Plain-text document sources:
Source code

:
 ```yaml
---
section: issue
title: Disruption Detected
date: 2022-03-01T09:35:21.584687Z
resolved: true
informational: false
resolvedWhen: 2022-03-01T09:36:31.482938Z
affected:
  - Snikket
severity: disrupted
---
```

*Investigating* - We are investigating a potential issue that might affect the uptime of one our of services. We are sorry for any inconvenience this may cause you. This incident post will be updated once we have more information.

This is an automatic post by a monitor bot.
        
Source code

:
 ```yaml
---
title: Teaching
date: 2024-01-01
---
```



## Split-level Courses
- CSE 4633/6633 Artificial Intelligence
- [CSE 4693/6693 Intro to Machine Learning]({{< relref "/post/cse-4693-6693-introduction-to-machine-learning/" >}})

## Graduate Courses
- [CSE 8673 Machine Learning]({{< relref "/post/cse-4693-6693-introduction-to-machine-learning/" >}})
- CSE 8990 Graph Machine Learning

* WHAT TO PRODUCE *
Please copy only the lines from the one with "## Graduate Courses" through the final line of the records above, both ends included.

* TASK RESPONSE *
## Graduate Courses
- [CSE 8673 Machine Learning]({{< relref "/post/cse-4693-6693-introduction-to-machine-learning/" >}})
- CSE 8990 Graph Machine Learning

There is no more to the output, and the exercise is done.